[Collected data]
----
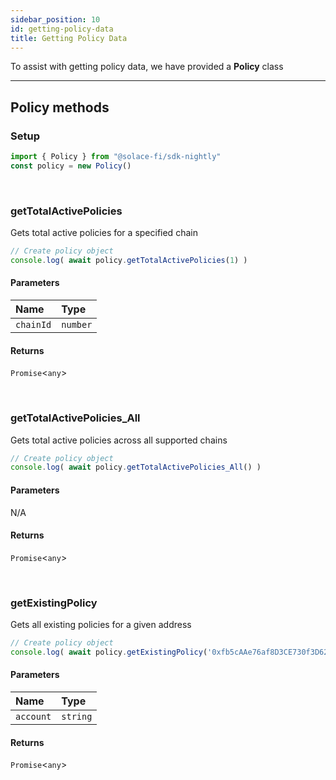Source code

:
 ```yaml
---
sidebar_position: 10
id: getting-policy-data
title: Getting Policy Data
---
```


To assist with getting policy data, we have provided a **Policy** class

---

## **Policy methods**

### **Setup**
```js
import { Policy } from "@solace-fi/sdk-nightly"
const policy = new Policy()
```

<br/>

### **getTotalActivePolicies**

Gets total active policies for a specified chain

```js
// Create policy object
console.log( await policy.getTotalActivePolicies(1) )
```

#### Parameters

| Name | Type |
| :------ | :------ |
| `chainId` | `number` |

#### Returns

`Promise`<`any`\>

<br/>

### **getTotalActivePolicies_All**

Gets total active policies across all supported chains

```js
// Create policy object
console.log( await policy.getTotalActivePolicies_All() )
```

#### Parameters

N/A

#### Returns

`Promise`<`any`\>

<br/>

### **getExistingPolicy**

Gets all existing policies for a given address

```js
// Create policy object
console.log( await policy.getExistingPolicy('0xfb5cAAe76af8D3CE730f3D62c6442744853d43Ef') )
```

#### Parameters

| Name | Type |
| :------ | :------ |
| `account` | `string` |

#### Returns

`Promise`<`any`\>

<br/>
----
Task item -
Without the pictures, copy out each entry exactly as it stands.

Result below -
Source code

:
 ```yaml
---
sidebar_position: 10
id: getting-policy-data
title: Getting Policy Data
---
```


To assist with getting policy data, we have provided a **Policy** class

---

## **Policy methods**

### **Setup**
```js
import { Policy } from "@solace-fi/sdk-nightly"
const policy = new Policy()
```

<br/>

### **getTotalActivePolicies**

Gets total active policies for a specified chain

```js
// Create policy object
console.log( await policy.getTotalActivePolicies(1) )
```

#### Parameters

| Name | Type |
| :------ | :------ |
| `chainId` | `number` |

#### Returns

`Promise`<`any`\>

<br/>

### **getTotalActivePolicies_All**

Gets total active policies across all supported chains

```js
// Create policy object
console.log( await policy.getTotalActivePolicies_All() )
```

#### Parameters

N/A

#### Returns

`Promise`<`any`\>

<br/>

### **getExistingPolicy**

Gets all existing policies for a given address

```js
// Create policy object
console.log( await policy.getExistingPolicy('0xfb5cAAe76af8D3CE730f3D62c6442744853d43Ef') )
```

#### Parameters

| Name | Type |
| :------ | :------ |
| `account` | `string` |

#### Returns

`Promise`<`any`\>

<br/>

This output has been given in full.